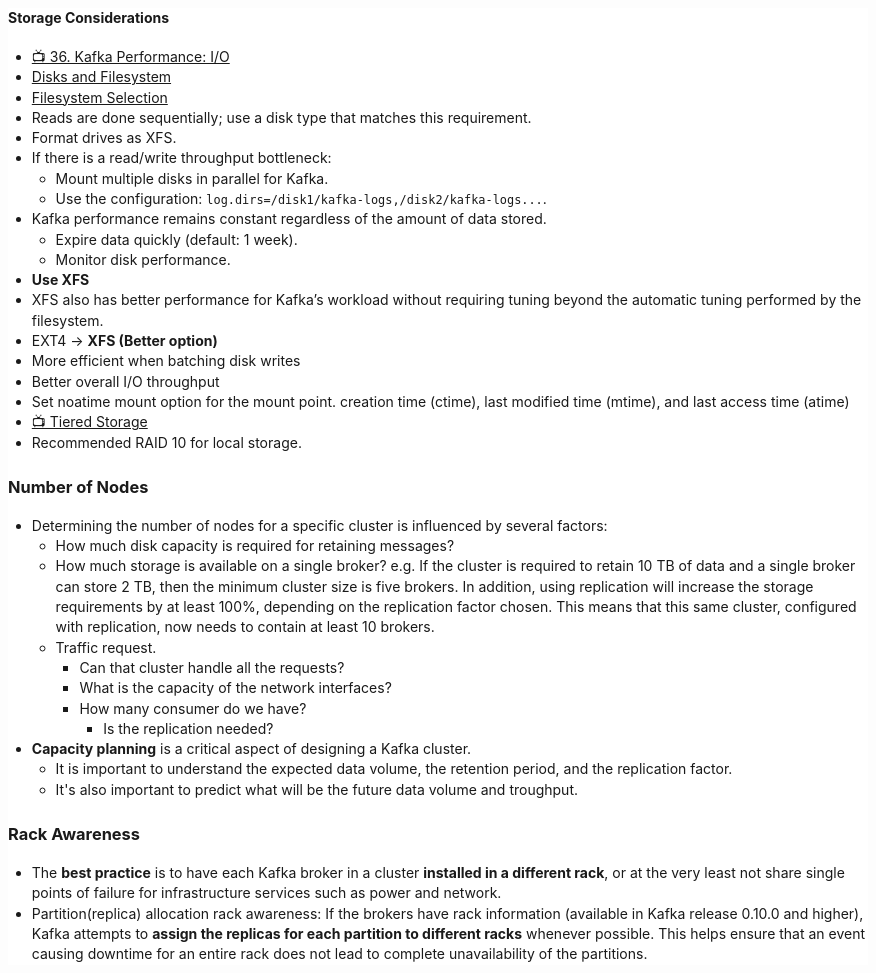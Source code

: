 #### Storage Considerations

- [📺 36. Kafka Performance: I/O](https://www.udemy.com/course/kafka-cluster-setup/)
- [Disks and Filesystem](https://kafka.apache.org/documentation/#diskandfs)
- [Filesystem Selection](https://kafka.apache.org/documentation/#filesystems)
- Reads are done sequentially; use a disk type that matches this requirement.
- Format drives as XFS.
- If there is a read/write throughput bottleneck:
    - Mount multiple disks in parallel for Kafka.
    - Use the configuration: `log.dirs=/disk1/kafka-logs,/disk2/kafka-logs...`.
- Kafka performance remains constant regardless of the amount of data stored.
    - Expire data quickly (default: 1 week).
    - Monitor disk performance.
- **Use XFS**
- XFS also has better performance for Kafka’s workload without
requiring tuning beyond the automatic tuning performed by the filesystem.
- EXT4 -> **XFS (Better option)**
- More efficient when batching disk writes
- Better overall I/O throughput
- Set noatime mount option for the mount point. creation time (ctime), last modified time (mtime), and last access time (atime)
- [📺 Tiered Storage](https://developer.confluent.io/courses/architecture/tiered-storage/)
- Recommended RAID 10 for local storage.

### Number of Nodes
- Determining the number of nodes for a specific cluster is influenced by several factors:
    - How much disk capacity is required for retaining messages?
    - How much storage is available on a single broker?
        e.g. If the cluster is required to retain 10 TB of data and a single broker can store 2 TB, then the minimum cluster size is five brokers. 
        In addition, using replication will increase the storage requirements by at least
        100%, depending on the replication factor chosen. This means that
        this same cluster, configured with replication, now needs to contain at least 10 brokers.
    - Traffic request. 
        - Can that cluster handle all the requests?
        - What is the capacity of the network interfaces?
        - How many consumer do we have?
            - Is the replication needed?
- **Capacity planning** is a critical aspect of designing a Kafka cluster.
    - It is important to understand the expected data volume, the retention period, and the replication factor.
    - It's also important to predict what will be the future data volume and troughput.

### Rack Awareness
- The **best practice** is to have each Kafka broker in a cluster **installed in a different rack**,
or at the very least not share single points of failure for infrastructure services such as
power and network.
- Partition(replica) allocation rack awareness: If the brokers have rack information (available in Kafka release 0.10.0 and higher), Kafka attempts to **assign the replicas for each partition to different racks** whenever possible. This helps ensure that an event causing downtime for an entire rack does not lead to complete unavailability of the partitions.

PROBLEM TO SOLVE
For each line above that contains "throughput", make a copy.

COMPLETED TASK
- If there is a read/write throughput bottleneck:
- Better overall I/O throughput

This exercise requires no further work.